[GIT PULL] Btrfs updates for 5.12

From: David Sterba
Date: Tue Feb 16 2021 - 07:59:58 EST


Hi,

this update brings updates of space handling, performance improvements
or bug fixes. The subpage block size and zoned mode features have
reached state where they're usable but with limitations.

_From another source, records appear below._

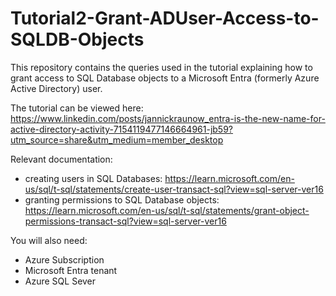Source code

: # Tutorial2-Grant-ADUser-Access-to-SQLDB-Objects

This repository contains the queries used in the tutorial explaining how to grant access to SQL Database objects to a Microsoft Entra (formerly Azure Active Directory) user.

The tutorial can be viewed here: https://www.linkedin.com/posts/jannickraunow_entra-is-the-new-name-for-active-directory-activity-7154119477146664961-jb59?utm_source=share&utm_medium=member_desktop

Relevant documentation:
- creating users in SQL Databases: https://learn.microsoft.com/en-us/sql/t-sql/statements/create-user-transact-sql?view=sql-server-ver16
- granting permissions to SQL Database objects: https://learn.microsoft.com/en-us/sql/t-sql/statements/grant-object-permissions-transact-sql?view=sql-server-ver16

You will also need:
- Azure Subscription
- Microsoft Entra tenant
- Azure SQL Sever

The branch merges cleanly on top of current master, there are some minor
conflicts reported by linux-next in iov_iter or kmap conversion.

Please pull, thanks.

- Performance or related

- do not block on deleted block group mutex in the cleaner, avoids
some long stalls

- improved flushing: make it work better with ticket space
reservations and avoid excessive transaction commits in some
scenarios, slightly improves throughput for random write load

- preemptive background flushing: separate the logic from ticket
reservations, improve the accounting and decisions when to flush in
low space conditions

- less lock contention related to running delayed refs, let just one
thread do the flushing when there are many inside transaction commit

- dbench workload improvements: avoid unnecessary work when logging
inodes, fewer fallbacks to transaction commit and thus less waiting
for it (+7% throughput, -20% latency)

- Core

- subpage block size
- currently read-only support
- refactor and generalize code where sectorsize is assumed to be
page size, add the subpage handling everywhere
- the read-write support is on the way, page sizes are still limited
to 4K or 64K

- zoned mode, first working version but with limitations
- SMR/ZBC/ZNS friendly allocation mode, utilizing the "no fixed
location for structures" and chunked allocation
- superblock as the only fixed data structure needs special
handling, uses 2 consecutive zones as a ring buffer
- tree-log support with a dedicated block group to avoid unordered
writes
- emulated zones on non-zoned devices
- not yet working
- all non-single block group profiles, requires more
zone write pointer synchronization between the multiple block
groups
- fitrim due to dependency on space cache, can be implemented

- Fixes

- ref-verify: proper tree owner and node level tracking
- fix pinned byte accounting, causing some early ENOSPC now more
likely due to other changes in delayed refs

- Other

- error handling fixes and improvements
- more error injection points
- more function documentation
- more and updated tracepoints
- subset of W=1 checked by default
- update comments to allow more automatic kdoc parameter checks

----------------------------------------------------------------
The following changes since commit e0756cfc7d7cd08c98a53b6009c091a3f6a50be6:

Merge tag 'trace-v5.11-rc7' of git://git.kernel.org/pub/scm/linux/kernel/git/rostedt/linux-trace (2021-02-08 11:32:39 -0800)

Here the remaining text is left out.